The latest breakdown of the way that people receive content is as follows:
- Cable TV – 39%
- Streaming – 26%
- Broadcast – 25%
- Other – 9%
The 9% other category represents gaming, streaming through a cable settop box, and watching DVDs. It’s worth recalling that watching gaming is done online and is one of the fastest-growing segments of video consumption.
These percentages show perhaps better than any other way how far traditional cable TV has dropped in importance to households. A decade ago, households spent nearly double the time as today watching cable TV.
Nielsen has also quantified the time spent watching various streaming services. Following is the percent of total video time watching spend with the various streaming services:
- Netflix – 6%
- YouTube – 6%
- Hulu – 3%
- Amazon Prime – 2%
- Disney – 1%
- All other streaming services – 8%
These statistics show the market power of the largest streaming services. It’s almost mindboggling to think that Netflix and YouTube have grown to each represent 6% of all of the time spent nationally watching video.
While these latest statistics show how large streaming video has grown, it also provides a warning of how much it can still grow. As cord-cutting continues, the percentage of hours using broadband to watch video will continue to grow. It wouldn’t be surprising if a decade from now we see a doubling in the percentage of time spent streaming.
This is a caution to network engineers that the crazy growth in average household broadband usage is going to continue to grow as more and more video is consumed online.
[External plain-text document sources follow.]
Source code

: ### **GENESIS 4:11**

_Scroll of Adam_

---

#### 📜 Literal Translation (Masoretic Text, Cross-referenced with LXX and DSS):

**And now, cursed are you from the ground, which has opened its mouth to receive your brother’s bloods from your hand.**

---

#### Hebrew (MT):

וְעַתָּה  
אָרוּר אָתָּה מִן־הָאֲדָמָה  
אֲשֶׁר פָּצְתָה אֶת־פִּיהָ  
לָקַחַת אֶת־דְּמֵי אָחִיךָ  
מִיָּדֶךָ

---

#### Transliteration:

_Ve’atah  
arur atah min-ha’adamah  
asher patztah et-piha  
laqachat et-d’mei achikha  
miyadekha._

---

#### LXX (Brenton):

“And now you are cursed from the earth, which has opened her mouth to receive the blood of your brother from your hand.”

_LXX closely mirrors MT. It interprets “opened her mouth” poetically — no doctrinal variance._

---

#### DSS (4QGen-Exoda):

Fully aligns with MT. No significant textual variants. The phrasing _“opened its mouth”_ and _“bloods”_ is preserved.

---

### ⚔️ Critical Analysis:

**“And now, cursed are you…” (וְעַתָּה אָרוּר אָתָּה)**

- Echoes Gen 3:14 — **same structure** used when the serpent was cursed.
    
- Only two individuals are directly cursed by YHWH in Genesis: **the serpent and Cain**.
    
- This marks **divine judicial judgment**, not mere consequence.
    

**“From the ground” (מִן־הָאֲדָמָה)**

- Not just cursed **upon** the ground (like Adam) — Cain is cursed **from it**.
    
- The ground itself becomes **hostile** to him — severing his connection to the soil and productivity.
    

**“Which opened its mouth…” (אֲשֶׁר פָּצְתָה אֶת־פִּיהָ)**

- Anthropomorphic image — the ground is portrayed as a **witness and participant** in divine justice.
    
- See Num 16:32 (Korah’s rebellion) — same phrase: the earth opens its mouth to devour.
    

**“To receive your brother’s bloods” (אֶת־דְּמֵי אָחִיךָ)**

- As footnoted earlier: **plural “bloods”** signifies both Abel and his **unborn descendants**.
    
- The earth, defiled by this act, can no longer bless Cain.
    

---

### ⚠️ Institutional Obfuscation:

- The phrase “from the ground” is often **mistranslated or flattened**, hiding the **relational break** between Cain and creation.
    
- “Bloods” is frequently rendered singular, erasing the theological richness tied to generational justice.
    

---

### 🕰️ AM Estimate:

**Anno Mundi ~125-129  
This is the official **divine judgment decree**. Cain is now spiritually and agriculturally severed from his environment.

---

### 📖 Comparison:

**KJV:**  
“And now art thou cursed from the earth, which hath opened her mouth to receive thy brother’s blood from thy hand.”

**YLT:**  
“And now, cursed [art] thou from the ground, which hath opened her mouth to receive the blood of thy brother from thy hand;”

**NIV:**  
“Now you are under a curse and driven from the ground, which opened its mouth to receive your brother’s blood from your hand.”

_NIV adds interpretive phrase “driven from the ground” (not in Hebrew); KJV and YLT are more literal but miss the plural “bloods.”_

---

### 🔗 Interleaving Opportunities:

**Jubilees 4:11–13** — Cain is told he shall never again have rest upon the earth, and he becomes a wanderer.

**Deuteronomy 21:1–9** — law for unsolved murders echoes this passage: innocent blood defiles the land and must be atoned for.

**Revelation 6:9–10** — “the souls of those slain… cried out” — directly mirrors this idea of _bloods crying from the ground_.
OpenVault recently reported that the average US home now uses 563 gigabytes of broadband per month – and that number is going to continue to climb significantly just from increased video consumption online. Add to that the gigantic usage coming from people working and schooling remotely and the new phenomenon of video conference calling, and it’s not hard to imagine average home broadband usage doubling again in just a few short years.